_WHAT TO PRODUCE_
Scan the material for the word "Print", and copy each line where it shows up.

_GIVEN RECORDS_
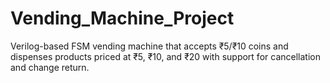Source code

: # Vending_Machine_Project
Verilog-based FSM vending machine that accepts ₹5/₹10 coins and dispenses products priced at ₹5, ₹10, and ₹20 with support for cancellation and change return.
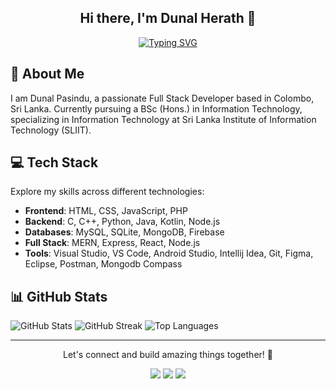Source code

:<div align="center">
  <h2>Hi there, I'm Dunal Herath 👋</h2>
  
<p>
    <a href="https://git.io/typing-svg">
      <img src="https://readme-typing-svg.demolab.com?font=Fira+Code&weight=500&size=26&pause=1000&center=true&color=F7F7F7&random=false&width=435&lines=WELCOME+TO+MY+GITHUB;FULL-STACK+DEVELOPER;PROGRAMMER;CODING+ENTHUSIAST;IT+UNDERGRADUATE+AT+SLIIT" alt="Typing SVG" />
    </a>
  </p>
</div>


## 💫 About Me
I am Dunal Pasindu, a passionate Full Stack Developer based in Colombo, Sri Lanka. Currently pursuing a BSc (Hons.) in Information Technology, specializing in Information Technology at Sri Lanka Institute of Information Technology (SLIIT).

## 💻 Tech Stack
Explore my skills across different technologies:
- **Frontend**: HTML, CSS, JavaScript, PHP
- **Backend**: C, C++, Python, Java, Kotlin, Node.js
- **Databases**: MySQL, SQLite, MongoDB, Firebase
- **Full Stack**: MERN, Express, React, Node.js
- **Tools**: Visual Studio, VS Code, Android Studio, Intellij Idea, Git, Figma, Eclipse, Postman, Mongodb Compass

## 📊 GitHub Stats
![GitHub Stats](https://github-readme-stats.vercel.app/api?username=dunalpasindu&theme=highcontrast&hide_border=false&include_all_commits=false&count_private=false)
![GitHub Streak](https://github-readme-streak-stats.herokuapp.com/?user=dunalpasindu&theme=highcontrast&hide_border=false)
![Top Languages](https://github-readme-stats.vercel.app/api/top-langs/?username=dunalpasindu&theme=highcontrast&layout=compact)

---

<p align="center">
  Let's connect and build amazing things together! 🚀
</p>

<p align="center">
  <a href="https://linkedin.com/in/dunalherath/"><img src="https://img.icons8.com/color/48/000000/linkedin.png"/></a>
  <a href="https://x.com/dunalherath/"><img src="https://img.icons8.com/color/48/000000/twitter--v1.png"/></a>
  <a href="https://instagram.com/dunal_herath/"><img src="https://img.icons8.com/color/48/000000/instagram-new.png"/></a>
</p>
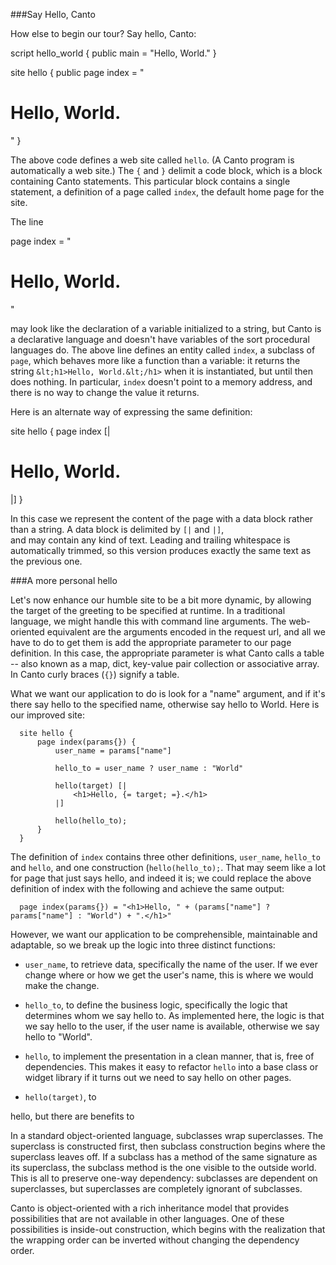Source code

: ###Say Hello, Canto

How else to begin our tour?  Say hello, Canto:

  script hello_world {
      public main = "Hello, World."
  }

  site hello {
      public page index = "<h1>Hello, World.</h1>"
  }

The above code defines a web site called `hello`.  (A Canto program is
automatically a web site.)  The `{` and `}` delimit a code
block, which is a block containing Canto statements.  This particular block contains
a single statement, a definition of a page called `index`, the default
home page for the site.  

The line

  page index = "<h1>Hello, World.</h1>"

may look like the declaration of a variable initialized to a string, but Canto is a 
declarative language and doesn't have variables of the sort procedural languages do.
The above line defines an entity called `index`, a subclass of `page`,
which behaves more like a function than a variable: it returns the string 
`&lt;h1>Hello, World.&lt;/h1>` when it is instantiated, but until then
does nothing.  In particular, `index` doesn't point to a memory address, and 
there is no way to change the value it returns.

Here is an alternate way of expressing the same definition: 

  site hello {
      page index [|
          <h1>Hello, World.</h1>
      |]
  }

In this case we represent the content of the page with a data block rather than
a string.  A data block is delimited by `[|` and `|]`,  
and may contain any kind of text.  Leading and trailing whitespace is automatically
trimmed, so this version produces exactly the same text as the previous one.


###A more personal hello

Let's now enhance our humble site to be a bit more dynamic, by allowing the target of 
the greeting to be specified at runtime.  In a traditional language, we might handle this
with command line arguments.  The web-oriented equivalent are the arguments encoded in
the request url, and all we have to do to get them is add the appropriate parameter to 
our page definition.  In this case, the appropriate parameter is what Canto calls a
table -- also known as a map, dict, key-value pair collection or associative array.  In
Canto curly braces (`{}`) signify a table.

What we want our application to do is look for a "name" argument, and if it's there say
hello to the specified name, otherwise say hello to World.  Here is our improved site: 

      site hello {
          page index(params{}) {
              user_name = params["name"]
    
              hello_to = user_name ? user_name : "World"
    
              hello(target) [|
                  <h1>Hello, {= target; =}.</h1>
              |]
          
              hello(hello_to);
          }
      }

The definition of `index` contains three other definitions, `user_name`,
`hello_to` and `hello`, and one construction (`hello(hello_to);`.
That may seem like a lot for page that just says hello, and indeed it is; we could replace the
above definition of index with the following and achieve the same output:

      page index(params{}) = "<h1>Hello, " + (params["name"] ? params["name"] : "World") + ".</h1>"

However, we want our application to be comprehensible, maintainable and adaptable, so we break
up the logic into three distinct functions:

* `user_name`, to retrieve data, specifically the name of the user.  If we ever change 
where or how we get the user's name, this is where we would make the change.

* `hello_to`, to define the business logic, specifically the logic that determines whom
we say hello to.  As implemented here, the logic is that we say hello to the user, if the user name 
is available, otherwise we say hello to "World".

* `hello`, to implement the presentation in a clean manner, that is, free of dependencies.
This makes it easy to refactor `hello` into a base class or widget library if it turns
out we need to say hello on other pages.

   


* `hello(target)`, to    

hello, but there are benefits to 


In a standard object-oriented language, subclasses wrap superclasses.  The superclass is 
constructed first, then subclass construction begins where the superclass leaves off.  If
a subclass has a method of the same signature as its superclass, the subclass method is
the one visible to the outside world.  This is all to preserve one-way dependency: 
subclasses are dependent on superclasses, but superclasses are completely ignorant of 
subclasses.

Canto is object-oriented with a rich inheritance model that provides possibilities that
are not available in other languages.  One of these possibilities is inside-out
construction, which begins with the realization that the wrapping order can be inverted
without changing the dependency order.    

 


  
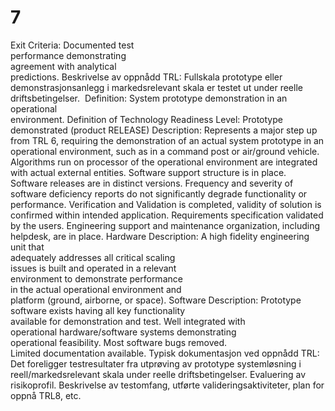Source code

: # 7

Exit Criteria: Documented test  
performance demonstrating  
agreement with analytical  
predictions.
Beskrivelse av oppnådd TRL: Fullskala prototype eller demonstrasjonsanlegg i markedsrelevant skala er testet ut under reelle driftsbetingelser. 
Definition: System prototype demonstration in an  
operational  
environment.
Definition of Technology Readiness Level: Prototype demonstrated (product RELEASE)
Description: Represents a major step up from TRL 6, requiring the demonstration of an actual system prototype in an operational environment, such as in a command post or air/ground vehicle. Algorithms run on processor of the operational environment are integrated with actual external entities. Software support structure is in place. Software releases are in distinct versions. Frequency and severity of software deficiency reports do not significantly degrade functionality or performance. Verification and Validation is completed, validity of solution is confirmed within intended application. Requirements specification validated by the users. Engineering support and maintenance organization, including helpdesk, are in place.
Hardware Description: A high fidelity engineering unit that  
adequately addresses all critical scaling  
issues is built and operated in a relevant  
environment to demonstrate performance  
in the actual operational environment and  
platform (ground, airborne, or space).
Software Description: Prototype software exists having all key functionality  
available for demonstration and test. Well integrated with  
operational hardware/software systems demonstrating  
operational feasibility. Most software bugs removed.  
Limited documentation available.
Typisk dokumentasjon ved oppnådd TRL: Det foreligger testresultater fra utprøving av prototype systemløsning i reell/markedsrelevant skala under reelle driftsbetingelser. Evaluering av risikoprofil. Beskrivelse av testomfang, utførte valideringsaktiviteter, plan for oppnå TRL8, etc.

...

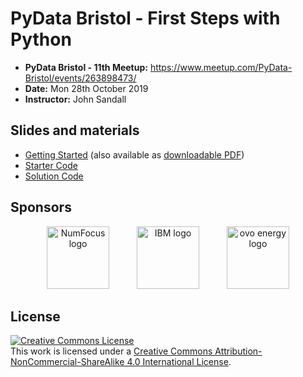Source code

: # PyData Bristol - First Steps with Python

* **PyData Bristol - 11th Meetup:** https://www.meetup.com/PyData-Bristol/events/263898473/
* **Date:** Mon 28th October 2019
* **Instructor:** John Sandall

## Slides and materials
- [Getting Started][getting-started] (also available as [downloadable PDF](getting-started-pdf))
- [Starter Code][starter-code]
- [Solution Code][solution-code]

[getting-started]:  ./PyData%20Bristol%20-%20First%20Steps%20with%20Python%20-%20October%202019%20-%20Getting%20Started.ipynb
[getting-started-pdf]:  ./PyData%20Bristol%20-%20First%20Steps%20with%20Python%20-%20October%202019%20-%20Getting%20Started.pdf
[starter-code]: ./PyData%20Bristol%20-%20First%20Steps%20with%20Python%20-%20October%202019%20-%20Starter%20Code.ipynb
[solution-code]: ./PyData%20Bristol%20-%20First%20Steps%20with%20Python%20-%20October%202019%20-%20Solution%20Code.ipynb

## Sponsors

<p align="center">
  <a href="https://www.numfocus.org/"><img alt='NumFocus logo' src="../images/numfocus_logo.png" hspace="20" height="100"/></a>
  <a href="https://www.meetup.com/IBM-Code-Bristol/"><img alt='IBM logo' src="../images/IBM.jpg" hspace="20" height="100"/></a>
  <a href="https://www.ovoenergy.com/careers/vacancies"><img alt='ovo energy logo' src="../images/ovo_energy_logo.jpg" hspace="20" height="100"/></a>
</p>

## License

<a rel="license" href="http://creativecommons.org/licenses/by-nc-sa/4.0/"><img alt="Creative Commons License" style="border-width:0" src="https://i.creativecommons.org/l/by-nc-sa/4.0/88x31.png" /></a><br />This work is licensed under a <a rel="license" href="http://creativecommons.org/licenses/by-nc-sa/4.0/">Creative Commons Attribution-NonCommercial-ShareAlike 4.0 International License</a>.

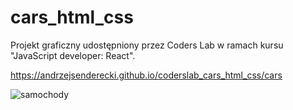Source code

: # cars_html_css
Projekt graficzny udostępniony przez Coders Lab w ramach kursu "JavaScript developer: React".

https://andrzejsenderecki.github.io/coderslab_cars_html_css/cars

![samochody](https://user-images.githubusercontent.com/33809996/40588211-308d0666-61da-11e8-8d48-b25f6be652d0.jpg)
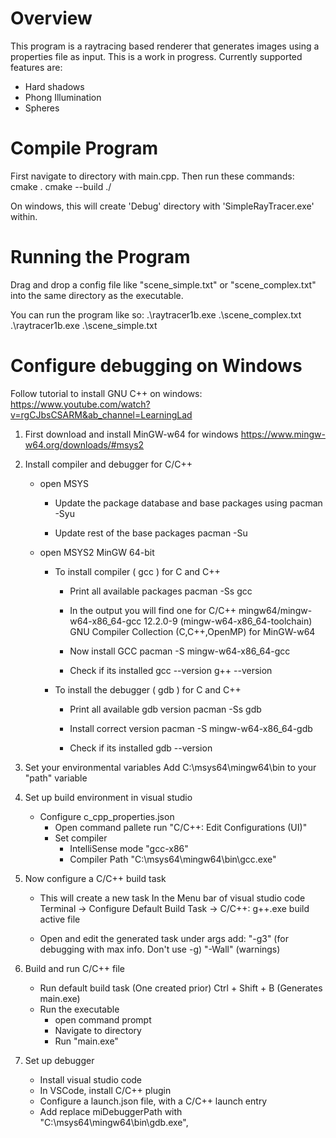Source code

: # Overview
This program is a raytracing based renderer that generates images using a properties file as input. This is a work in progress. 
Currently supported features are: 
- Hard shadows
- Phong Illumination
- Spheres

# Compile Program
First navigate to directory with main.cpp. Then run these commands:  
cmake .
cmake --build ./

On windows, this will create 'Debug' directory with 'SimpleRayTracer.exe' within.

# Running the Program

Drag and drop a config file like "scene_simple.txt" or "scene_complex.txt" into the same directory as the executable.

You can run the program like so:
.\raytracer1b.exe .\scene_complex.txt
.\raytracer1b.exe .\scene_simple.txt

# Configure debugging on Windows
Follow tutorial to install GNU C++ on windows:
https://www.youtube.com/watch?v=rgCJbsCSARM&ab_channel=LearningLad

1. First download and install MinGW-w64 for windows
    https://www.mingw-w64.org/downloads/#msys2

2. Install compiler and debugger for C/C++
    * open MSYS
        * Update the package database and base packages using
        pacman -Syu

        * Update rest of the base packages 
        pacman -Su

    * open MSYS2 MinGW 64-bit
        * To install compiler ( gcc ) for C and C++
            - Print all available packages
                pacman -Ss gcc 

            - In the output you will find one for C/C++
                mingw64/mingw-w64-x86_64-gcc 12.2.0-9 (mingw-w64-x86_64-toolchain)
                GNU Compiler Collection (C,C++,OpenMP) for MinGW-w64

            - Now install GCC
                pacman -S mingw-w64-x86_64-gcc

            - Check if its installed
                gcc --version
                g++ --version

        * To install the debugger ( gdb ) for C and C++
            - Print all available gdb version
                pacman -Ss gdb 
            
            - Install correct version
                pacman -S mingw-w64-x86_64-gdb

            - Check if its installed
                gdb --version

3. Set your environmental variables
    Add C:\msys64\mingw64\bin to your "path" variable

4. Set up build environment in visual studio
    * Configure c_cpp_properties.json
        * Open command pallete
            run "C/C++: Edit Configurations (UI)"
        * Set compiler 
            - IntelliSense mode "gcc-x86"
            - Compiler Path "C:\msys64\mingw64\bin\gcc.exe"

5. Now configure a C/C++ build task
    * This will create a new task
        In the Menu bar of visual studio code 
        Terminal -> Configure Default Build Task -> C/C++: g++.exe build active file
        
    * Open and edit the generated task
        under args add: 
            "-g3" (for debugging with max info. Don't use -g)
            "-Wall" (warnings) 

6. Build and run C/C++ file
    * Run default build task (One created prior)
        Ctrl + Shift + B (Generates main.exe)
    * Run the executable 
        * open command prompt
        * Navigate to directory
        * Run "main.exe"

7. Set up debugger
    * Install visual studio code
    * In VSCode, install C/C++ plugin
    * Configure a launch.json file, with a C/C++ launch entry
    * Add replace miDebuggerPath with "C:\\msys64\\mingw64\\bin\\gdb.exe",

_ANSWER SPACE_
            - Print all available packages
            - Print all available gdb version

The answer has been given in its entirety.